● DIRECTIONS FOR THIS TASK
Repeat the stretch of entries below from the line with "- I first learned" through the line with "- AirBnB's Polyglot". Include both ends and add nothing.

Dataset entries:
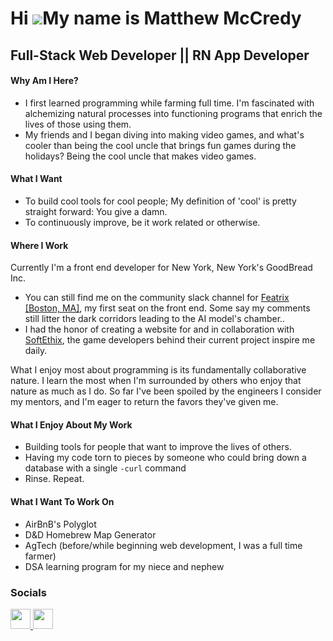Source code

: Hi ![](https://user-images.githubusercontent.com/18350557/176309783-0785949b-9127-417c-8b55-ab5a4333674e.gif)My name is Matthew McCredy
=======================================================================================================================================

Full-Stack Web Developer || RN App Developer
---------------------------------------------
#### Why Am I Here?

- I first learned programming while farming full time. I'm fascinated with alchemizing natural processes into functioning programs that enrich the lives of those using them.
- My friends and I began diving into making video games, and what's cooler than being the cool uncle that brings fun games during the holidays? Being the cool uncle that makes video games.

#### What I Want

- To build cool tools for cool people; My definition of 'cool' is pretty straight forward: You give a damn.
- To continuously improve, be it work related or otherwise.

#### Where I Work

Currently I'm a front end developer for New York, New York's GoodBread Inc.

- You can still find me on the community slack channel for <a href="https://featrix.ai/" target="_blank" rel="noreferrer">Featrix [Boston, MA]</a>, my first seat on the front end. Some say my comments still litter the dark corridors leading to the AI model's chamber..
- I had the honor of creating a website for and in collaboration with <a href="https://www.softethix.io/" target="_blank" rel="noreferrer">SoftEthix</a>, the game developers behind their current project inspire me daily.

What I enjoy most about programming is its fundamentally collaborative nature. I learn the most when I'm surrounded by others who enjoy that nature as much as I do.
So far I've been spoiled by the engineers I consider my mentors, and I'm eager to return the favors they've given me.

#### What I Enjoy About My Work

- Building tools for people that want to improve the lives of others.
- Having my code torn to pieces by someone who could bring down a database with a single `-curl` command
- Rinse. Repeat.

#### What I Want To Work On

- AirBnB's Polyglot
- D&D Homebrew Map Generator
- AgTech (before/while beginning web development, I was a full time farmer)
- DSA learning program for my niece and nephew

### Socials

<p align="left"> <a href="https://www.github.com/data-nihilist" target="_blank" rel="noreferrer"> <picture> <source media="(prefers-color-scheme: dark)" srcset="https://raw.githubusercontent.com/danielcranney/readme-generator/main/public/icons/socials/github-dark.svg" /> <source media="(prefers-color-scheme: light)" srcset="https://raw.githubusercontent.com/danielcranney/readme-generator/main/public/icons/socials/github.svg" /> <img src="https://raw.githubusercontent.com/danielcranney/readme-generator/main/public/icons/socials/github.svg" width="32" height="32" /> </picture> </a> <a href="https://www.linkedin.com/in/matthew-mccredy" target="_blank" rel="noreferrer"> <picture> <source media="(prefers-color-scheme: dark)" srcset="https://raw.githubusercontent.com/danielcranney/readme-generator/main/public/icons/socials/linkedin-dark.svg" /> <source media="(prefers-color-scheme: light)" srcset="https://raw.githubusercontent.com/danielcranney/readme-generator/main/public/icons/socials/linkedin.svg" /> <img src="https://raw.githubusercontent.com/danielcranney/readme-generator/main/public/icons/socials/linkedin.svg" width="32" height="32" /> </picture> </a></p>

...

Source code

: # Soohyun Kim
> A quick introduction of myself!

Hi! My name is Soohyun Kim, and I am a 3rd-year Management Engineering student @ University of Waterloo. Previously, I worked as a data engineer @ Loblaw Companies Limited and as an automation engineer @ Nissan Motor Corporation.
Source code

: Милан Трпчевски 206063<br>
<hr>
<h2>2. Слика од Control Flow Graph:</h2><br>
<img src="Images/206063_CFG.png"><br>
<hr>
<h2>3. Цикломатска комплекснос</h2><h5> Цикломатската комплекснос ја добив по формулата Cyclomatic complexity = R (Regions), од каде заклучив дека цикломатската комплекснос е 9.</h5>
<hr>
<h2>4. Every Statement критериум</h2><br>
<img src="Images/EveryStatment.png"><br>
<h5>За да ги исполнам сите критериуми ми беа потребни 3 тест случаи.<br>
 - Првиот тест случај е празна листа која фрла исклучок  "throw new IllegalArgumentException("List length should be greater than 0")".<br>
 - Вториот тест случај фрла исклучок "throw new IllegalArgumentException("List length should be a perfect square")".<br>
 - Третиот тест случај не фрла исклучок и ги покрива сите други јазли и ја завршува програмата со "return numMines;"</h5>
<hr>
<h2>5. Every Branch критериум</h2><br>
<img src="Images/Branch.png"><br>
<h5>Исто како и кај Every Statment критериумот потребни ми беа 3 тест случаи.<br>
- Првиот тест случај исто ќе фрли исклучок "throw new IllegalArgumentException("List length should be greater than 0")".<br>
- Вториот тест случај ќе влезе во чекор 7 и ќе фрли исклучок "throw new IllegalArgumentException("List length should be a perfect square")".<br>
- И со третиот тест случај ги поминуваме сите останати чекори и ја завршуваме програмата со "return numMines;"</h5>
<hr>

● RESPONSE AREA
- I first learned programming while farming full time. I'm fascinated with alchemizing natural processes into functioning programs that enrich the lives of those using them.
- My friends and I began diving into making video games, and what's cooler than being the cool uncle that brings fun games during the holidays? Being the cool uncle that makes video games.

#### What I Want

- To build cool tools for cool people; My definition of 'cool' is pretty straight forward: You give a damn.
- To continuously improve, be it work related or otherwise.

#### Where I Work

Currently I'm a front end developer for New York, New York's GoodBread Inc.

- You can still find me on the community slack channel for <a href="https://featrix.ai/" target="_blank" rel="noreferrer">Featrix [Boston, MA]</a>, my first seat on the front end. Some say my comments still litter the dark corridors leading to the AI model's chamber..
- I had the honor of creating a website for and in collaboration with <a href="https://www.softethix.io/" target="_blank" rel="noreferrer">SoftEthix</a>, the game developers behind their current project inspire me daily.

What I enjoy most about programming is its fundamentally collaborative nature. I learn the most when I'm surrounded by others who enjoy that nature as much as I do.
So far I've been spoiled by the engineers I consider my mentors, and I'm eager to return the favors they've given me.

#### What I Enjoy About My Work

- Building tools for people that want to improve the lives of others.
- Having my code torn to pieces by someone who could bring down a database with a single `-curl` command
- Rinse. Repeat.

#### What I Want To Work On

- AirBnB's Polyglot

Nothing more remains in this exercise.